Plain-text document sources

╭──

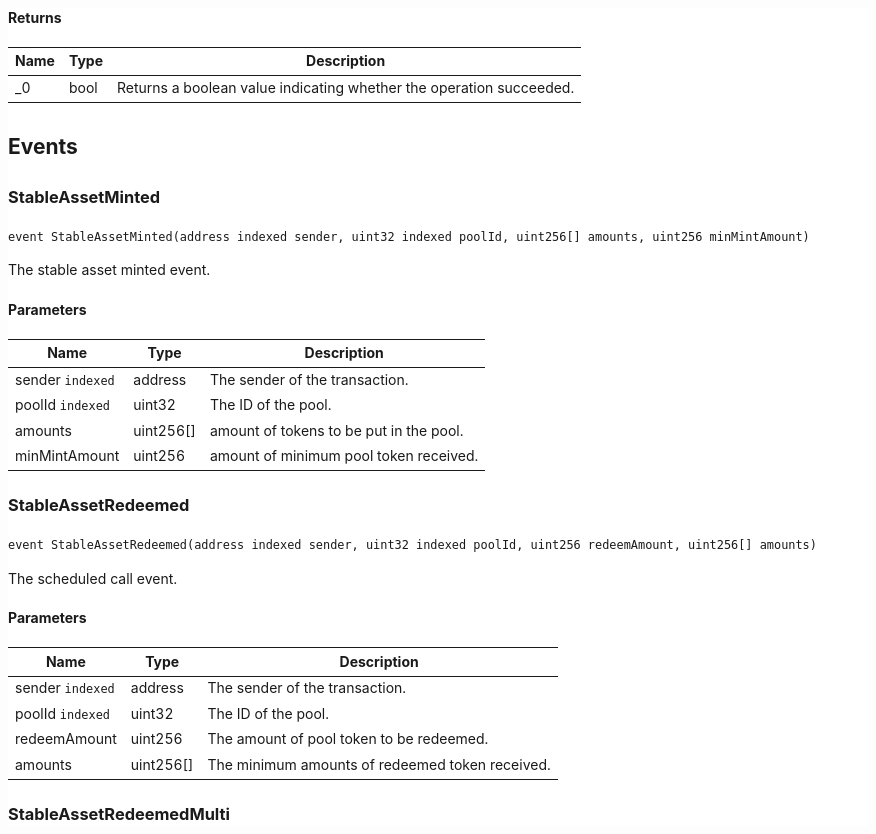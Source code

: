 #### Returns

| Name | Type | Description |
|---|---|---|
| _0 | bool | Returns a boolean value indicating whether the operation succeeded. |



## Events

### StableAssetMinted

```solidity
event StableAssetMinted(address indexed sender, uint32 indexed poolId, uint256[] amounts, uint256 minMintAmount)
```

The stable asset minted event.



#### Parameters

| Name | Type | Description |
|---|---|---|
| sender `indexed` | address | The sender of the transaction. |
| poolId `indexed` | uint32 | The ID of the pool. |
| amounts  | uint256[] | amount of tokens to be put in the pool. |
| minMintAmount  | uint256 | amount of minimum pool token received. |

### StableAssetRedeemed

```solidity
event StableAssetRedeemed(address indexed sender, uint32 indexed poolId, uint256 redeemAmount, uint256[] amounts)
```

The scheduled call event.



#### Parameters

| Name | Type | Description |
|---|---|---|
| sender `indexed` | address | The sender of the transaction. |
| poolId `indexed` | uint32 | The ID of the pool. |
| redeemAmount  | uint256 | The amount of pool token to be redeemed. |
| amounts  | uint256[] | The minimum amounts of redeemed token received. |

### StableAssetRedeemedMulti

╰──

Pull every line containing "poolId" from the entries above and copy it.

event StableAssetMinted(address indexed sender, uint32 indexed poolId, uint256[] amounts, uint256 minMintAmount)
| poolId `indexed` | uint32 | The ID of the pool. |
event StableAssetRedeemed(address indexed sender, uint32 indexed poolId, uint256 redeemAmount, uint256[] amounts)
| poolId `indexed` | uint32 | The ID of the pool. |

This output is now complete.